As mentioned in the last post, the second and third plays followe on in a sequence from first play. As the defender tries to apply the second play, he drops his right hand vertically on the attacker's hyper-extended left arm. However, as the defender's forearm reaches horizontal, the attacker simply drops his elbow and pulls his hand out and leans back. This is easy for him as the defender's arm forms a little hole or window for a very short space of time as it moves anti-clockwise.

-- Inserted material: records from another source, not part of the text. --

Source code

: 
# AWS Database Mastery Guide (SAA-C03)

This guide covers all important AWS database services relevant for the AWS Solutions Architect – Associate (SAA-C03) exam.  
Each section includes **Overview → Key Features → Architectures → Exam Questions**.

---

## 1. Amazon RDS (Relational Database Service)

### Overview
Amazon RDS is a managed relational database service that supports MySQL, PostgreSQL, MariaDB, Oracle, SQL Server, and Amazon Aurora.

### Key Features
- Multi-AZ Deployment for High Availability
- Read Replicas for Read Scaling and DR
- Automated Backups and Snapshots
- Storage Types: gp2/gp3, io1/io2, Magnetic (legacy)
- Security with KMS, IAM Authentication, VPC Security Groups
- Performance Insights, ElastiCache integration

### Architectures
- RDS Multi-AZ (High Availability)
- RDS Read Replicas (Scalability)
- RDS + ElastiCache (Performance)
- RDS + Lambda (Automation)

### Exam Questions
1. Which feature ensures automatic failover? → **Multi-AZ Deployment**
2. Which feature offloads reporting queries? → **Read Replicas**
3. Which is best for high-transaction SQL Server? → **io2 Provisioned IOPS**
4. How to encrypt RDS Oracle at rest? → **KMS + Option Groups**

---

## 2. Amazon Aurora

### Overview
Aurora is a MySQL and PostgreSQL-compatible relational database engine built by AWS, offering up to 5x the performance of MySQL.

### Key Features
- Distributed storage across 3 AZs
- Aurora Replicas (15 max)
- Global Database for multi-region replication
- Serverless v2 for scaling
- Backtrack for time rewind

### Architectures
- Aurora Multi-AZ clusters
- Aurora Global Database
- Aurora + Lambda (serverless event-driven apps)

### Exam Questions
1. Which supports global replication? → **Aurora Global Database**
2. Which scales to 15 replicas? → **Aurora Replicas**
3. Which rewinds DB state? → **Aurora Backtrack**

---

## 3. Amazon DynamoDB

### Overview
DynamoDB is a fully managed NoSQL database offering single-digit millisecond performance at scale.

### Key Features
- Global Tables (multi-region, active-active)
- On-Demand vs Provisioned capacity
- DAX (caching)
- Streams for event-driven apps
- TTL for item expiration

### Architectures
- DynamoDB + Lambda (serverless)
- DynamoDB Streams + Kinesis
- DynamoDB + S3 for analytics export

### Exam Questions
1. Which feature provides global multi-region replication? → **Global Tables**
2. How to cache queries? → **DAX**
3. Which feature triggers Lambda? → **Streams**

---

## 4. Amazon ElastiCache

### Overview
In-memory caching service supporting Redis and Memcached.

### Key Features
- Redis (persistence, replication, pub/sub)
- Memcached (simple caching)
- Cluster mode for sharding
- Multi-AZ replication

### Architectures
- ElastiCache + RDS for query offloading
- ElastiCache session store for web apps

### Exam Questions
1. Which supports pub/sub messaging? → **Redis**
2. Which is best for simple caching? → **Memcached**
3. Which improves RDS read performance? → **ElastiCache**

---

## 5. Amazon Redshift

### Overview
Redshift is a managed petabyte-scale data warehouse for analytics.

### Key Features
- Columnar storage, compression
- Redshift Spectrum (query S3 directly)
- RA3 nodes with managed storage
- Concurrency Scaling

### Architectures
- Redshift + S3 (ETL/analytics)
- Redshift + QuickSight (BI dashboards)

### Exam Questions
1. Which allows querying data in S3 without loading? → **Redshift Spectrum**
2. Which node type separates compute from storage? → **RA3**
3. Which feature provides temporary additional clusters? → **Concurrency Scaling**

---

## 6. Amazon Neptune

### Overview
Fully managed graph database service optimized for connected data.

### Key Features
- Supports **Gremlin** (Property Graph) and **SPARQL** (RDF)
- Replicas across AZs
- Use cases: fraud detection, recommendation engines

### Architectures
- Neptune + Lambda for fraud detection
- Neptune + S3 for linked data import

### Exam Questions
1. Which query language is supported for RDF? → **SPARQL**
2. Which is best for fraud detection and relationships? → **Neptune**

So the defender realising that something is not right, and feeling the attacker start to move back, immediately does an accressere after him, extending his hand in posta lunga pushing on the attacker's throat. As the attacker's head is pushed backwards, his left leg will naturally lift as a counterweight. The defender takes advantage of this and hooks his left hand under the attacker's knee, flipping him onto his head and shoulders.

Things to note:
  • In the training salle, we stop in the position shown. Following through to the end would not be advisable, for obvious reasons.
  • This "following" tactic seems to be a theme running through the wrestling section. I make a play on my partner, he reacts my pulling his hand out and leaning back. My reaction is to simply follow him and take him even further in that direction.
  • The accressere made by the defender MUST be enough to be able to push on the attacker's throat, without having to overextend their upper body over their front foot, i.e. an inherently unstable position. If the first accressere is not enough, they simply take another.
  • The defender should push on the attacker's throat, not their chin, as the attacker can give more resistance if pushed on the chin/jaw. It's basically pushing on soft rather than hard. Be careful with this though, a gentle push with the edge of the hand to the side of the throat is enough to give the idea. Forget making karate chops to the Adam's apple!
  • In practice, if the throat push works with a good accressere, the attacker's leg will naturally rise as a counterbalance, so it's not necessary for the attacker to drop his stance height to reach the attacker's knee, it'll come to him instead.
  • In the final position shown, it's a good idea for the defender to accressere close enough so that they may keep their back straight and maintain their structure, making them stable. In addition, the defender can keep the attacker's raised left leg in contact with their hip. This provides additional stability allowing the defender to easily hold the attacker in this position, with three points of contact, i.e. the throat, the knee, and the hip. If the latter is missing, holding the attacker safely in this position becomes much more difficult.

These are some details from the first three plays. A lot of material! Guess what? There are thirteen more plays described! Phew! If the student has a good basic understanding of the first six plays, which forms the core of our abrazare syllabus, they should have no trouble with the other plays. Practice makes perfect!